The dam and the beads

Today I walked to Akosombo and visited the documentation centre where interesting photos are displayed concerning the building of the dam in the 1960’s. The project was doubtless cyclopean, so much so that the resulting lake is the biggest artificial reservoir in the world, but you could never imagine its proportions just by looking at the dam. Still, this massive Italian-built barrage gave rise to a lake that extends for more than 500 km to the north, changed the lives of thousands of people for the better or for the worse, and shaped a different landscape forever.

Lake Volta cut communication routes between the two shores, but created new ones over its surface. Now ferries ply its waters, fishermen harvest fish from its depths, and there is even a plan to harvest precious tropical timber submerged, and therefore preserved by the water, in flooded areas.

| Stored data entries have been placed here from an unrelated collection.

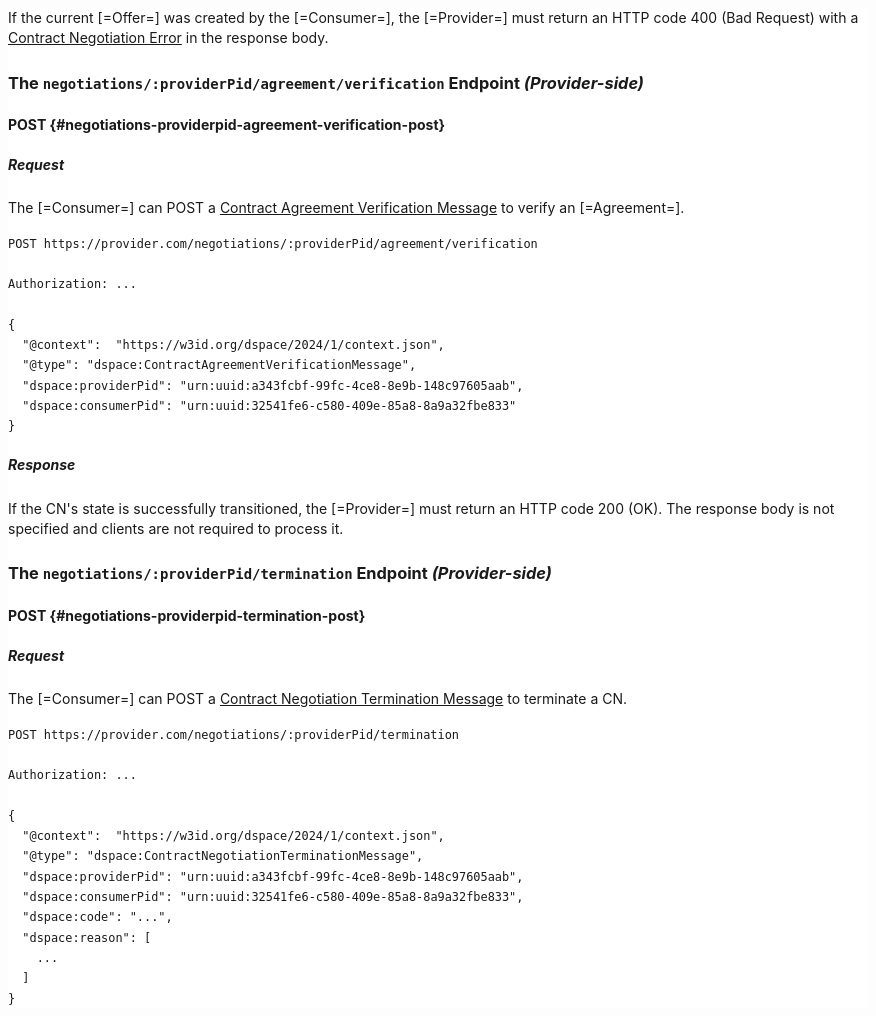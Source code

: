 If the current [=Offer=] was created by the [=Consumer=], the [=Provider=] must return an HTTP code 400 (Bad Request)
with a [Contract Negotiation Error](#error-contract-negotiation-error) in the
response body.

### The `negotiations/:providerPid/agreement/verification` Endpoint  _(Provider-side)_

#### POST {#negotiations-providerpid-agreement-verification-post}

##### Request

The [=Consumer=] can POST
a [Contract Agreement Verification Message](#contract-agreement-verification-message)
to verify an [=Agreement=].

```http request
POST https://provider.com/negotiations/:providerPid/agreement/verification

Authorization: ...

{
  "@context":  "https://w3id.org/dspace/2024/1/context.json",
  "@type": "dspace:ContractAgreementVerificationMessage",
  "dspace:providerPid": "urn:uuid:a343fcbf-99fc-4ce8-8e9b-148c97605aab",
  "dspace:consumerPid": "urn:uuid:32541fe6-c580-409e-85a8-8a9a32fbe833"
}
```

##### Response

If the CN's state is successfully transitioned, the [=Provider=] must return an HTTP code 200 (OK). The response body is
not specified and clients are not required to process it.

### The `negotiations/:providerPid/termination` Endpoint _(Provider-side)_

#### POST {#negotiations-providerpid-termination-post}

##### Request

The [=Consumer=] can POST
a [Contract Negotiation Termination Message](#contract-negotiation-termination-message)
to terminate a CN.

```http request
POST https://provider.com/negotiations/:providerPid/termination

Authorization: ...

{
  "@context":  "https://w3id.org/dspace/2024/1/context.json",
  "@type": "dspace:ContractNegotiationTerminationMessage",
  "dspace:providerPid": "urn:uuid:a343fcbf-99fc-4ce8-8e9b-148c97605aab",
  "dspace:consumerPid": "urn:uuid:32541fe6-c580-409e-85a8-8a9a32fbe833",
  "dspace:code": "...",
  "dspace:reason": [
    ...
  ]
}
```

I walked up the slope to a point where the dam could be seen in all its size in spite of being shrouded in the mist. If I’d been allowed to get near and see it from the bottom or the top, I’d certainly have been very impressed, but only authorised vehicles can enter the grounds and pedestrians are not admitted.

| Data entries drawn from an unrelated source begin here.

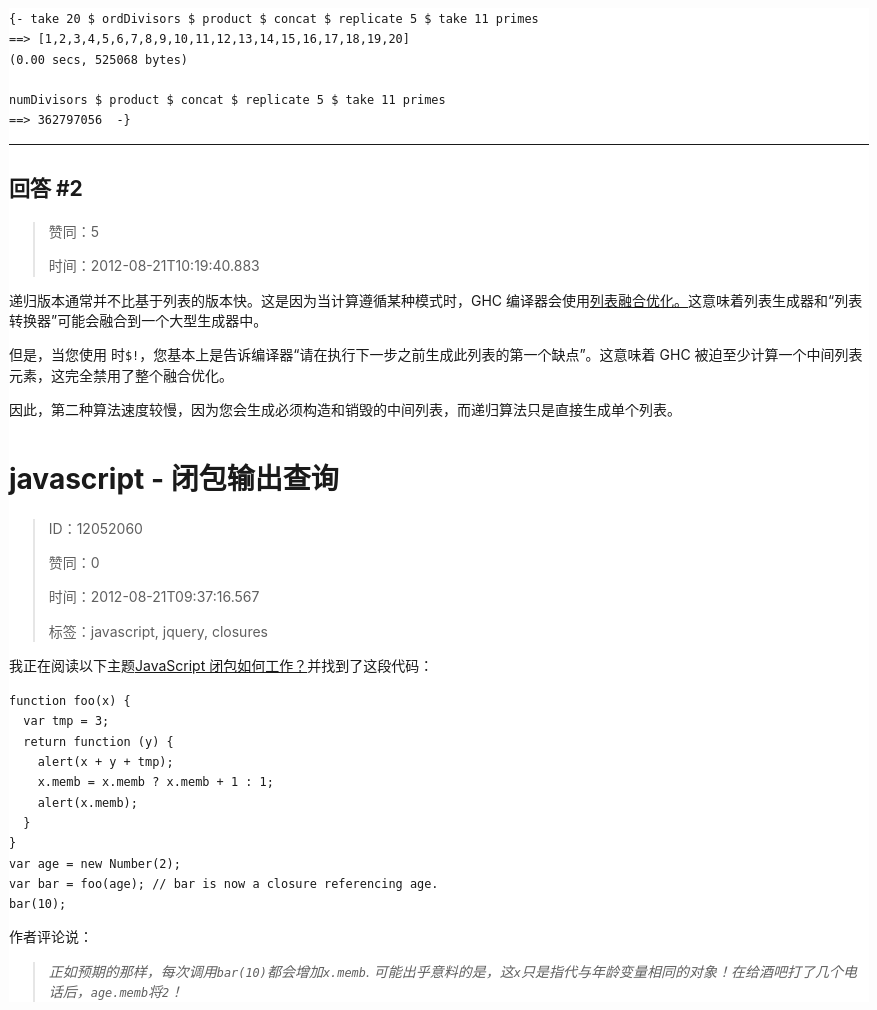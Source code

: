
 ```
{- take 20 $ ordDivisors $ product $ concat $ replicate 5 $ take 11 primes
==> [1,2,3,4,5,6,7,8,9,10,11,12,13,14,15,16,17,18,19,20]
(0.00 secs, 525068 bytes)

numDivisors $ product $ concat $ replicate 5 $ take 11 primes
==> 362797056  -} 
```

* * *

## 回答 #2

> 赞同：5
> 
> 时间：2012-08-21T10:19:40.883

递归版本通常并不比基于列表的版本快。这是因为当计算遵循某种模式时，GHC 编译器会使用[列表融合优化。](http://www.haskell.org/ghc/docs/7.4.2/html/users_guide/rewrite-rules.html#id690070)这意味着列表生成器和“列表转换器”可能会融合到一个大型生成器中。

但是，当您使用 时`$!`，您基本上是告诉编译器“请在执行下一步之前生成此列表的第一个缺点”。这意味着 GHC 被迫至少计算一个中间列表元素，这完全禁用了整个融合优化。

因此，第二种算法速度较慢，因为您会生成必须构造和销毁的中间列表，而递归算法只是直接生成单个列表。

# javascript - 闭包输出查询

> ID：12052060
> 
> 赞同：0
> 
> 时间：2012-08-21T09:37:16.567
> 
> 标签：javascript, jquery, closures

我正在阅读以下主题[JavaScript 闭包如何工作？](https://stackoverflow.com/questions/111102/how-do-javascript-closures-work)并找到了这段代码：

```
function foo(x) {
  var tmp = 3;
  return function (y) {
    alert(x + y + tmp);
    x.memb = x.memb ? x.memb + 1 : 1;
    alert(x.memb);
  }
}
var age = new Number(2);
var bar = foo(age); // bar is now a closure referencing age.
bar(10); 
```

作者评论说：

> *正如预期的那样，每次调用`bar(10)`都会增加`x.memb`. 可能出乎意料的是，这`x`只是指代与年龄变量相同的对象！在给酒吧打了几个电话后，`age.memb`将`2`！*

The power plant initially provided enough electricity not only for domestic needs, but also for export. The foreign-owned mining company that funded the project cut itself the lion’s share, initially reserving itself as high as 80% of the electric output to power its aluminium processing plant. 40 years on, the smelter energy requirement have gone down, but the dam hardly suffices anymore to meet household demand, as the frequent power cuts in Ghana show only too often.

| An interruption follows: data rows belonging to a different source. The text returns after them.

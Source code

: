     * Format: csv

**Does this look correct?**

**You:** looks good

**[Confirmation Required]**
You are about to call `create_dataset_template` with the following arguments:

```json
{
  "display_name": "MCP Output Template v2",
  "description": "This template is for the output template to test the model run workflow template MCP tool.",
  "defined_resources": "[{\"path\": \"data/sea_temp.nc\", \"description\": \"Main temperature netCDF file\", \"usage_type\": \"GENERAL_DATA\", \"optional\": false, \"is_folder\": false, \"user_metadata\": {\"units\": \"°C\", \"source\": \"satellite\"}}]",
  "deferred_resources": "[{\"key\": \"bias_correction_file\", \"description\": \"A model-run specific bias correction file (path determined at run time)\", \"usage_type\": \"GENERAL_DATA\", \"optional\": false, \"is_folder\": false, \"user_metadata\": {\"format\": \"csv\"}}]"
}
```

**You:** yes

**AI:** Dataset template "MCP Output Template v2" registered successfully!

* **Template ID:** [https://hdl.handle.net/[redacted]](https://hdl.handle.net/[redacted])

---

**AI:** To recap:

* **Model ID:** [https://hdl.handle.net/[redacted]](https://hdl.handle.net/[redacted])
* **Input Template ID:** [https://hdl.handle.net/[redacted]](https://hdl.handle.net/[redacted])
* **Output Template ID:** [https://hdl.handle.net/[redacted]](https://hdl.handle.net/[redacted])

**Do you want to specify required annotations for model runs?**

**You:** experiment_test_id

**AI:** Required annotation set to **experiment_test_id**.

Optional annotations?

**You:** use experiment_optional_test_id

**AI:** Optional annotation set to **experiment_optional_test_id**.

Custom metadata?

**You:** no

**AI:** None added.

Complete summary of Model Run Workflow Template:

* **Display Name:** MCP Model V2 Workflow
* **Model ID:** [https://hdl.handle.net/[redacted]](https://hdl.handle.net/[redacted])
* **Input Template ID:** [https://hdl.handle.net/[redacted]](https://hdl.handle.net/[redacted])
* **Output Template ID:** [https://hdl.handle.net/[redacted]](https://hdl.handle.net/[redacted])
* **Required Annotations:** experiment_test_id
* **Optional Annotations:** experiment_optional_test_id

In the afternoon I visited a bead factory. Glass beads were introduced to Africa by European traders as a highly valued item in exchange for raw materials, ivory, and, sadly, slaves. Their design was elaborate and refined, enlivened by gold shines and colourful patterns. They really caught the eye. Mostly they were made in Venice, which thus managed to partake in the Atlantic trade but with a very secondary role, well below the standard of prima donna it had played for centuries in its privileged relationship with the Orient.

Beautiful as they might be, they were still very cheap currency for the riches they bought. Still, they were highly appreciated for their decorative uses, and came to function virtually as currency in the exchanges between Europeans and Africans around the Gulf of Guinea over the 4 centuries that this system lasted. Glassmaking was rare in Africa at the time, and the colourful shiny beads were therefore much valued for the creation of status symbols art objects to be worn by chiefs and personalities.

They live on in the Ghanian culture of today, but they do not come from Venice anymore, rather China. However some are produced locally and in that factory you can see how they are made today from glass detritus. They do not stand on a par with their noble precursors, but they are still original and beautiful.